Si potrebbe liquidare l’argomento limitandosi a ricordare che il presidente ucraino, Volodymyr Zelensky, è di fede ebraica, che tre suoi famigliari sono stati vittime della Shoah (suo nonno ha combattuto nell’esercito sovietico contro i nazisti e la sua famiglia ha perso i parenti durante l’Olocausto) e che il rabbino di una delle città prese d’assalto da Putin, Refael Kruskal, vicepresidente della comunità ebraica di Odessa, figlio di un sopravvissuto all’Olocausto, nei giorni degli attacchi alla sua città è stato costretto a scappare oltre i Carpazi con il suo staff e cento orfani di cui si occupa quotidianamente per salvarsi dal progetto di denazificazione di Putin. E si potrebbe aggiungere, per mettere un punto alle fregnacce, che quello che è diventato una sorta di campo di addestramento dell’estrema destra globale, il Donbas, ha attirato, dal 2014 a oggi, combattenti fascisti in una misura limitata, circa 17 mila, che si sono divisi tra campo ucraino e campo filo russo. Si potrebbe inoltre dire che, se le cifre della nazificazione di un paese sono queste, molti stati in Europa potrebbero essere presto oggetto delle presunte attenzioni denazificatrici di Putin. E si potrebbe ricordare che, pochi giorni fa, il Museo commemorativo dell’Olocausto degli Stati Uniti, tra gli altri, ha affermato che Putin “ha travisato e si è appropriato della storia dell’Olocausto” e che una serie di importanti storici americani ed europei hanno firmato una lettera in cui condannano il “cinico abuso del termine genocidio da parte del governo russo, la memoria della Seconda guerra mondiale e dell’Olocausto e l’equazione dello stato ucraino con il regime nazista per giustificare la sua aggressione non provocata”.

 

Il gioco di Putin, se così si può chiamare, è dunque evidente. Ma quello che, nella farsa della denazificazione, risulta più interessante è il meccanismo che si trova dietro all’idea di Putin di individuare un nemico da combattere trasformandolo in modo spregiudicato in una dittatura soffocante, in un erede naturale del nazismo. Non si tratta di un caso isolato ma si tratta di un perfetto algoritmo del nazionalismo.

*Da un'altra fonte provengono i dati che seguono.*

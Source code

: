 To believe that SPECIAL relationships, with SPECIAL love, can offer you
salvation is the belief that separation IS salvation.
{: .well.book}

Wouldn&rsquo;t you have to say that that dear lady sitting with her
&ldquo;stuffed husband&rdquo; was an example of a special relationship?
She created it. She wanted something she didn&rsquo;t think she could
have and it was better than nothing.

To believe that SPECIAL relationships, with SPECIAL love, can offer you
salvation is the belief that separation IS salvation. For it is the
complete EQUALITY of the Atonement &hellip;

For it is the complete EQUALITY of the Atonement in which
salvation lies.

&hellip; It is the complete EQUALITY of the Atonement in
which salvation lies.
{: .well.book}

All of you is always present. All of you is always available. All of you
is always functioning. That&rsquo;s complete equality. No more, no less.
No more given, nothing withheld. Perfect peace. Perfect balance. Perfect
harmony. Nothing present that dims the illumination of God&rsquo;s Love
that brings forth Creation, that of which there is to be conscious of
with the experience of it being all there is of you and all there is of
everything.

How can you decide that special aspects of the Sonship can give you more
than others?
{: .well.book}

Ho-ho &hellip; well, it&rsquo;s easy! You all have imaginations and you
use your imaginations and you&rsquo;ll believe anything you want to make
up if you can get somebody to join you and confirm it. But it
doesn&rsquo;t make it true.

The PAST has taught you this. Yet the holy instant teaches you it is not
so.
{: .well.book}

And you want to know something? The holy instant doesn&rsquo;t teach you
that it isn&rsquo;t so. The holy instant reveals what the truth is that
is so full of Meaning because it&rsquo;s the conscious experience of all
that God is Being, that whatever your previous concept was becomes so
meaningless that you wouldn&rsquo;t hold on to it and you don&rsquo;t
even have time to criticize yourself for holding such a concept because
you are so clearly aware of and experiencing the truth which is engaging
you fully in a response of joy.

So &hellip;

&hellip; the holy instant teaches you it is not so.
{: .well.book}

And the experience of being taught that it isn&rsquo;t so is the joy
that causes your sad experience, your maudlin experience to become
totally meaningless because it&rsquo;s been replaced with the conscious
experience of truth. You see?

Funziona così. Individua un nemico da combattere. Trasforma quel nemico in un mostro. Cerca ogni giorno dettagli per confermare la sua pericolosità. Accresci la paura. Gioca con le emozioni. E una volta sdoganata l’idea che il tuo nemico sia una dittatura, o una forma di dittatura, usa questa finta battaglia in difesa della libertà per nascondere abilmente le pulsioni illiberali. Se di là ci sono i nazisti, tutto vale, e il fine, come si sa, giustifica i mezzi. Che vuoi che sia un po’ di propaganda, qualche sacrificio, se l’obiettivo finale è quello di combattere per la libertà? Lo schema è evidente: indicare una fantomatica dittatura da combattere mentre si cerca di promuovere una limitazione delle libertà con tutti i mezzi a disposizione. E’ uno schema che quando viene applicato in una guerra solitamente produce tragedie. Ed è uno schema che quando viene applicato lontano dalle guerre solitamente produce farse. E da molto tempo, su un piano naturalmente molto diverso rispetto a quello di Putin, i vecchi utili idioti del putinismo, devoti al culto del nazionalismo sovranista in salsa populista ed estremista, tendono con disinvoltura a usare lo stesso paradigma per costruire buona parte delle proprie battaglie politiche: indicare una fantomatica dittatura da combattere mentre si cerca di promuovere una limitazione delle libertà con tutti i mezzi a disposizione.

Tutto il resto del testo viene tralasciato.